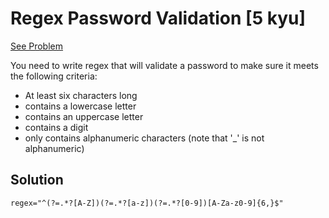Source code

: # Regex Password Validation [5 kyu]

[See Problem](https://www.codewars.com/kata/52e1476c8147a7547a000811)

You need to write regex that will validate a password to make sure it meets the following criteria:

- At least six characters long
- contains a lowercase letter
- contains an uppercase letter
- contains a digit
- only contains alphanumeric characters (note that '\_' is not alphanumeric)

## Solution

```
regex="^(?=.*?[A-Z])(?=.*?[a-z])(?=.*?[0-9])[A-Za-z0-9]{6,}$"
```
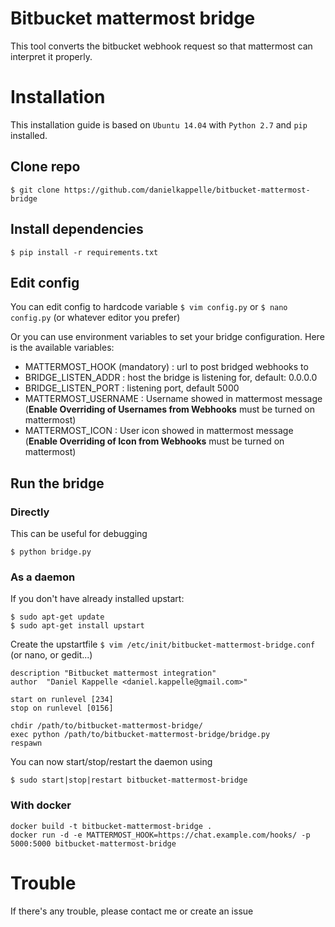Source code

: # Bitbucket mattermost bridge
This tool converts the bitbucket webhook request so that mattermost can interpret it properly.

# Installation
This installation guide is based on `Ubuntu 14.04` with `Python 2.7` and `pip` installed.

## Clone repo
`$ git clone https://github.com/danielkappelle/bitbucket-mattermost-bridge`

## Install dependencies
`$ pip install -r requirements.txt`

## Edit config
You can edit config to hardcode variable
`$ vim config.py` or `$ nano config.py` (or whatever editor you prefer)

Or you can use environment variables to set your bridge configuration.
Here is the available variables:

* MATTERMOST_HOOK (mandatory) : url to post bridged webhooks to
* BRIDGE_LISTEN_ADDR : host the bridge is listening for, default: 0.0.0.0
* BRIDGE_LISTEN_PORT : listening port, default 5000
* MATTERMOST_USERNAME : Username showed in mattermost message (**Enable Overriding of Usernames from Webhooks** must be turned on mattermost)
* MATTERMOST_ICON : User icon showed in mattermost message (**Enable Overriding of Icon from Webhooks** must be turned on mattermost)

## Run the bridge
### Directly
This can be useful for debugging

`$ python bridge.py`

### As a daemon
If you don't have already installed upstart:
```
$ sudo apt-get update
$ sudo apt-get install upstart
```

Create the upstartfile
`$ vim /etc/init/bitbucket-mattermost-bridge.conf` (or nano, or gedit...)

```
description "Bitbucket mattermost integration"
author  "Daniel Kappelle <daniel.kappelle@gmail.com>"

start on runlevel [234]
stop on runlevel [0156]

chdir /path/to/bitbucket-mattermost-bridge/
exec python /path/to/bitbucket-mattermost-bridge/bridge.py
respawn
```

You can now start/stop/restart the daemon using

`$ sudo start|stop|restart bitbucket-mattermost-bridge`

### With docker

```
docker build -t bitbucket-mattermost-bridge .
docker run -d -e MATTERMOST_HOOK=https://chat.example.com/hooks/ -p 5000:5000 bitbucket-mattermost-bridge
```

# Trouble
If there's any trouble, please contact me or create an issue
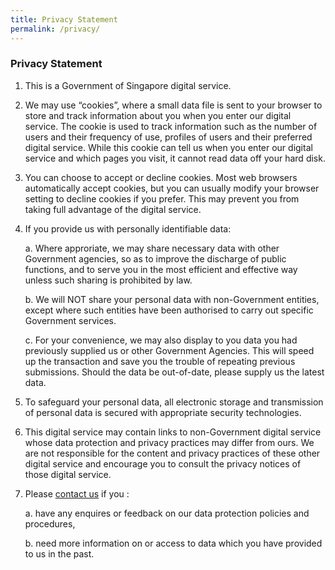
 ```yaml
---
title: Privacy Statement
permalink: /privacy/
---
```

### **Privacy Statement**

1.  This is a Government of Singapore digital service.
    
2.  We may use “cookies”, where a small data file is sent to your browser to store and track information about you when you enter our digital service. The cookie is used to track information such as the number of users and their frequency of use, profiles of users and their preferred digital service. While this cookie can tell us when you enter our digital service and which pages you visit, it cannot read data off your hard disk.
    
3.  You can choose to accept or decline cookies. Most web browsers automatically accept cookies, but you can usually modify your browser setting to decline cookies if you prefer. This may prevent you from taking full advantage of the digital service.
    
4.  If you provide us with personally identifiable data:
    
    a. Where approriate, we may share necessary data with other Government agencies, so as to improve the discharge of public functions, and to serve you in the most efficient and effective way unless such sharing is prohibited by law.
    
    b. We will NOT share your personal data with non-Government entities, except where such entities have been authorised to carry out specific Government services.
    
    c. For your convenience, we may also display to you data you had previously supplied us or other Government Agencies. This will speed up the transaction and save you the trouble of repeating previous submissions. Should the data be out-of-date, please supply us the latest data.
    
5.  To safeguard your personal data, all electronic storage and transmission of personal data is secured with appropriate security technologies.
    
6.  This digital service may contain links to non-Government digital service whose data protection and privacy practices may differ from ours. We are not responsible for the content and privacy practices of these other digital service and encourage you to consult the privacy notices of those digital service.
    
7.  Please [contact us](https://www.gov.sg/) if you :
    
    a. have any enquires or feedback on our data protection policies and procedures,
    
    b. need more information on or access to data which you have provided to us in the past.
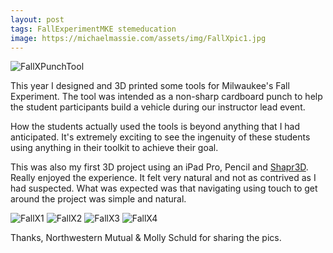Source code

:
```yaml
---
layout: post
tags: FallExperimentMKE stemeducation
image: https://michaelmassie.com/assets/img/FallXpic1.jpg
---
```


![FallXPunchTool](https://michaelmassie.com/assets/img/cardboardPunch.png)

This year I designed and 3D printed some tools for Milwaukee's Fall Experiment. The tool was intended as a non-sharp cardboard punch to help the student participants build a vehicle during our instructor lead event.

How the students actually used the tools is beyond anything that I had anticipated. It's extremely exciting to see the ingenuity of these students using anything in their toolkit to achieve their goal.

This was also my first 3D project using an iPad Pro, Pencil and [Shapr3D](https://www.shapr3d.com/). Really enjoyed the experience. It felt very natural and not as contrived as I had suspected. What was expected was that navigating using touch to get around the project was simple and natural.

![FallX1](https://michaelmassie.com/assets/img/FallXpic1.jpg)
![FallX2](https://michaelmassie.com/assets/img/FallXpic2.jpg)
![FallX3](https://michaelmassie.com/assets/img/FallXpic3.jpg)
![FallX4](https://michaelmassie.com/assets/img/FallXpic4.jpg)


Thanks, Northwestern Mutual & Molly Schuld for sharing the pics. 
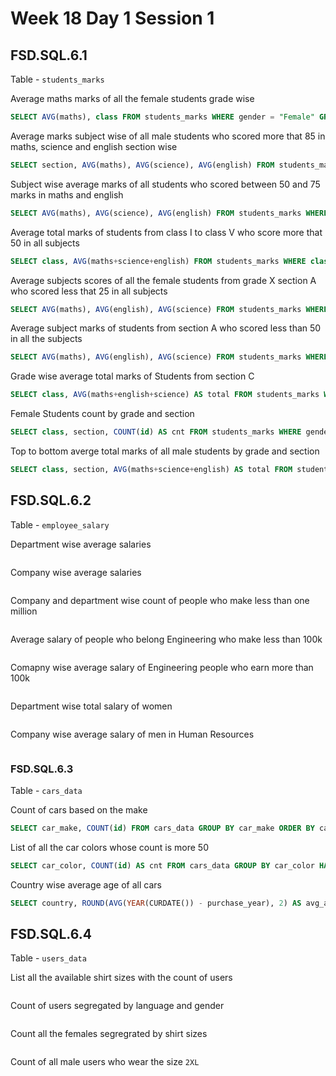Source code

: # Week 18 Day 1 Session 1

## FSD.SQL.6.1

Table - `students_marks`

Average maths marks of all the female students grade wise

```sql
SELECT AVG(maths), class FROM students_marks WHERE gender = "Female" GROUP BY class;
```

Average marks subject wise of all male students who scored more that 85 in maths, science and english section wise

```sql
SELECT section, AVG(maths), AVG(science), AVG(english) FROM students_marks WHERE gender = "Male" AND (maths > 85 AND science > 85 AND english > 85) GROUP BY section;
```

Subject wise average marks of all students who scored between 50 and 75 marks in maths and english

```sql
SELECT AVG(maths), AVG(science), AVG(english) FROM students_marks WHERE (maths BETWEEN 50 AND 75) AND (english BETWEEN 50 AND 75);
```

Average total marks of students from class I to class V who score more that 50 in all subjects

```sql
SELECT class, AVG(maths+science+english) FROM students_marks WHERE class IN ("I","II","III","IV","V") AND (maths > 50 AND english > 50 AND science > 50) GROUP BY class;
```

Average subjects scores of all the female students from grade X section A who scored less that 25 in all subjects

```sql
SELECT AVG(maths), AVG(english), AVG(science) FROM students_marks WHERE gender = "Female" AND class="X" AND section = "A" AND (maths < 25 AND english < 25 AND science < 25);
```

Average subject marks of students from section A who scored less than 50 in all the subjects

```sql
SELECT AVG(maths), AVG(english), AVG(science) FROM students_marks WHERE section = "A" AND (maths < 50 AND english < 50 AND science < 50);
```

Grade wise average total marks of Students from section C

```sql
SELECT class, AVG(maths+english+science) AS total FROM students_marks WHERE section = "C" GROUP BY class;
```

Female Students count by grade and section

```sql
SELECT class, section, COUNT(id) AS cnt FROM students_marks WHERE gender = "Female" GROUP BY class, section;
```

Top to bottom averge total marks of all male students by grade and section

```sql
SELECT class, section, AVG(maths+science+english) AS total FROM students_marks WHERE gender = "Male" GROUP BY class, section ORDER BY total DESC;
```

## FSD.SQL.6.2

Table - `employee_salary`

Department wise average salaries

```sql

```

Company wise average salaries

```sql

```

Company and department wise count of people who make less than one million

```sql

```

Average salary of people who belong Engineering who make less than 100k

```sql

```

Comapny wise average salary of Engineering people who earn more than 100k

```sql

```

Department wise total salary of women

```sql

```

Company wise average salary of men in Human Resources

```sql

```

### FSD.SQL.6.3

Table - `cars_data`

Count of cars based on the make

```sql
SELECT car_make, COUNT(id) FROM cars_data GROUP BY car_make ORDER BY car_make;
```

List of all the car colors whose count is more 50

```sql
SELECT car_color, COUNT(id) AS cnt FROM cars_data GROUP BY car_color HAVING cnt > 50;
```

Country wise average age of all cars

```sql
SELECT country, ROUND(AVG(YEAR(CURDATE()) - purchase_year), 2) AS avg_age FROM cars_data GROUP BY country;
```

## FSD.SQL.6.4

Table - `users_data`

List all the available shirt sizes with the count of users

```sql

```

Count of users segregated by language and gender

```sql

```

Count all the females segregrated by shirt sizes

```sql

```

Count of all male users who wear the size `2XL`

```sql

```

----

--- Exercise brief ---
Look above for the line containing "- contains a lowercase letter" and the line containing "Usernames from Webhooks** must be turned on mattermost)", then reproduce both and everything between them exactly, pictures omitted.

--- Output below ---
- contains a lowercase letter
- contains an uppercase letter
- contains a digit
- only contains alphanumeric characters (note that '\_' is not alphanumeric)

## Solution

```
regex="^(?=.*?[A-Z])(?=.*?[a-z])(?=.*?[0-9])[A-Za-z0-9]{6,}$"
```
Source code

: # Bitbucket mattermost bridge
This tool converts the bitbucket webhook request so that mattermost can interpret it properly.

# Installation
This installation guide is based on `Ubuntu 14.04` with `Python 2.7` and `pip` installed.

## Clone repo
`$ git clone https://github.com/danielkappelle/bitbucket-mattermost-bridge`

## Install dependencies
`$ pip install -r requirements.txt`

## Edit config
You can edit config to hardcode variable
`$ vim config.py` or `$ nano config.py` (or whatever editor you prefer)

Or you can use environment variables to set your bridge configuration.
Here is the available variables:

* MATTERMOST_HOOK (mandatory) : url to post bridged webhooks to
* BRIDGE_LISTEN_ADDR : host the bridge is listening for, default: 0.0.0.0
* BRIDGE_LISTEN_PORT : listening port, default 5000
* MATTERMOST_USERNAME : Username showed in mattermost message (**Enable Overriding of Usernames from Webhooks** must be turned on mattermost)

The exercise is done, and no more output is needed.